• **Problem**
Show every line in the entries below where the word "tools" appears.
——
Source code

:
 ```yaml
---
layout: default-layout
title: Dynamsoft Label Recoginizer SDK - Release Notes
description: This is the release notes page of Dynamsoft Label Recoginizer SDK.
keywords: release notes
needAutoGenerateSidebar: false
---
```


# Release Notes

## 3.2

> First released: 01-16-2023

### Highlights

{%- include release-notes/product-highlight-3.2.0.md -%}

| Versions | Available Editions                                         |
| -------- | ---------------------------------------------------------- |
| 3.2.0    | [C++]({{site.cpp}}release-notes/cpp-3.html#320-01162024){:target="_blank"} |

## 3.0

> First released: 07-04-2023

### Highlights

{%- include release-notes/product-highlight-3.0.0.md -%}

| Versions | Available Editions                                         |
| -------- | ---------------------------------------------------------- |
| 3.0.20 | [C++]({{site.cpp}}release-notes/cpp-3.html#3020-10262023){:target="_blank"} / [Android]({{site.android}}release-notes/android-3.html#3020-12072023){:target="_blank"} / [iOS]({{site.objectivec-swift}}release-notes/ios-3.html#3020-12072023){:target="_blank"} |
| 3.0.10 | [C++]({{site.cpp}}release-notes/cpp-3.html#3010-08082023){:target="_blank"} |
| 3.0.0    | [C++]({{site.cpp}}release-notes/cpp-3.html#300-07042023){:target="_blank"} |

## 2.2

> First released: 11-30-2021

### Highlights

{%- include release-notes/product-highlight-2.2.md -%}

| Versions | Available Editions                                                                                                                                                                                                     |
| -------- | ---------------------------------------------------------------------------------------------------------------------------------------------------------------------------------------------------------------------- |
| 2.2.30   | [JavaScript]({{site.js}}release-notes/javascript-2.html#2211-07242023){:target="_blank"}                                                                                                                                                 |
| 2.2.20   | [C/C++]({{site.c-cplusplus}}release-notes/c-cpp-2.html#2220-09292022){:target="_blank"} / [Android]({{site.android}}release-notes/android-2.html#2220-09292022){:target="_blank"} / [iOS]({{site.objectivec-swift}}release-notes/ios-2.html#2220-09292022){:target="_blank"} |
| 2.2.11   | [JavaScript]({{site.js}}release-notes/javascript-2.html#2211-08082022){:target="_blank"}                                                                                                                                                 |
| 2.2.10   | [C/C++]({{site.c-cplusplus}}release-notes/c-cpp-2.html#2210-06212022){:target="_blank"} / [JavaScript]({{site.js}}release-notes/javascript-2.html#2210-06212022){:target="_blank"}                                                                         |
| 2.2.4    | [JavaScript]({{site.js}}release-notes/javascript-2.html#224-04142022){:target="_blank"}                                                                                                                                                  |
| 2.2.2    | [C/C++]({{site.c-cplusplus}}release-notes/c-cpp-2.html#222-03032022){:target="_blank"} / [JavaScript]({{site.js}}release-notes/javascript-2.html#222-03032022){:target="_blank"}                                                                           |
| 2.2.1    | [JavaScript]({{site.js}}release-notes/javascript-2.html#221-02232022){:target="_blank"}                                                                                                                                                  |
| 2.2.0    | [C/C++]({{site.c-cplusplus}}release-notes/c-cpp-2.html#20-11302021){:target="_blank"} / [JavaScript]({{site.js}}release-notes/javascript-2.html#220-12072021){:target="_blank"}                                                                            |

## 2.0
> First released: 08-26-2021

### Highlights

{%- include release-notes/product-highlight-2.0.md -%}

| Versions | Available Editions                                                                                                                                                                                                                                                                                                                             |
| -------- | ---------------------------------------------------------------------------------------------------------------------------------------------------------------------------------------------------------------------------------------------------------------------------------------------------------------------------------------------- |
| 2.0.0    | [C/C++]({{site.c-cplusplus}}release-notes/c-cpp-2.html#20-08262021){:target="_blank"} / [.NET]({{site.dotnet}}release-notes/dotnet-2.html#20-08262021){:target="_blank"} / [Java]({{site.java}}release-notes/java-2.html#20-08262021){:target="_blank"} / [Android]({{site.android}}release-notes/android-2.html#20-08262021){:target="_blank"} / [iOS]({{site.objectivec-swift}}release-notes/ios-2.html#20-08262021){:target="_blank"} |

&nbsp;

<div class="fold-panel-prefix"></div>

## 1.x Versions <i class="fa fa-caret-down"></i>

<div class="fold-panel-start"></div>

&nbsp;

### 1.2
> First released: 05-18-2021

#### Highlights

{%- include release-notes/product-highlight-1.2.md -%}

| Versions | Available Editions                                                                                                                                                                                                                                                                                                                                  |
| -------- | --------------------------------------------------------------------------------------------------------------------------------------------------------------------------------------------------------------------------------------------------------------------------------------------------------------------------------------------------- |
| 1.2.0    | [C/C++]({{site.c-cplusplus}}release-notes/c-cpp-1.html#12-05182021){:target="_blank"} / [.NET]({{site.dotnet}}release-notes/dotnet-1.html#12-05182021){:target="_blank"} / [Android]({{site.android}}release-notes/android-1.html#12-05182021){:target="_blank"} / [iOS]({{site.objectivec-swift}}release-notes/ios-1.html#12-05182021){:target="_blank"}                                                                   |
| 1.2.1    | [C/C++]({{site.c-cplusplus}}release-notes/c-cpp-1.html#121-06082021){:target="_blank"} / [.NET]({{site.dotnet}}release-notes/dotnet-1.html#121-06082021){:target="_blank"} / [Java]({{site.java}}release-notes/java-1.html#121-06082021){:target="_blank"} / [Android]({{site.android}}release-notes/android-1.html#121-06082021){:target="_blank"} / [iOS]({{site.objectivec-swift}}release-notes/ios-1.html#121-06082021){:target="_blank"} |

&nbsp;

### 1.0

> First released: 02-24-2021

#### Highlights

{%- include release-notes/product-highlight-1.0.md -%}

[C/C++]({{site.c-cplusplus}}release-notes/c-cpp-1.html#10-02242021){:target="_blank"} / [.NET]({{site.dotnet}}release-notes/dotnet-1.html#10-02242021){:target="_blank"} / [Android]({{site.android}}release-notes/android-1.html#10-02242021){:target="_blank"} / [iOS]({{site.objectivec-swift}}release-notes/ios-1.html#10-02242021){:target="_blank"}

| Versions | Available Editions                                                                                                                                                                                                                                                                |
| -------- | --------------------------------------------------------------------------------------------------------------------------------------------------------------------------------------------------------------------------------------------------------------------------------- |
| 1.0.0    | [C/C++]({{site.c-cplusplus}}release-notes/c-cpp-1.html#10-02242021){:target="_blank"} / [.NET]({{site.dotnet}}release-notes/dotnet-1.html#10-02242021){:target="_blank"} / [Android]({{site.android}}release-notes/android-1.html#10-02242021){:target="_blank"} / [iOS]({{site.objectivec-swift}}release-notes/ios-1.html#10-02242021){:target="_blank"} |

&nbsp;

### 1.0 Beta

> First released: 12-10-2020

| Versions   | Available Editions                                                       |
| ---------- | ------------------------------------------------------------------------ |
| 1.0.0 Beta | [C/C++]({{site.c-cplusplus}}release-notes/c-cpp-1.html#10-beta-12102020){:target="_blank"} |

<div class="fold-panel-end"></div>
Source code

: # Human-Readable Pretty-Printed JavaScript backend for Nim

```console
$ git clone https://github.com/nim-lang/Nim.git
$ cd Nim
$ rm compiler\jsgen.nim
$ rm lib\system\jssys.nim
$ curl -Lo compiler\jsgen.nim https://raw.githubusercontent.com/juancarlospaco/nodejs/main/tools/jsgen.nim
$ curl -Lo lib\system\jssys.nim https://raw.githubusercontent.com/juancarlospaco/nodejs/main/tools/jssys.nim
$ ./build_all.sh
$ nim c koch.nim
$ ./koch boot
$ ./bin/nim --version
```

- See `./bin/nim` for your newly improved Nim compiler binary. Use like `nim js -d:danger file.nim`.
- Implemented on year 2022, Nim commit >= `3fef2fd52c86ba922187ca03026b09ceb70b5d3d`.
——
• **Response below**
$ curl -Lo compiler\jsgen.nim https://raw.githubusercontent.com/juancarlospaco/nodejs/main/tools/jsgen.nim
$ curl -Lo lib\system\jssys.nim https://raw.githubusercontent.com/juancarlospaco/nodejs/main/tools/jssys.nim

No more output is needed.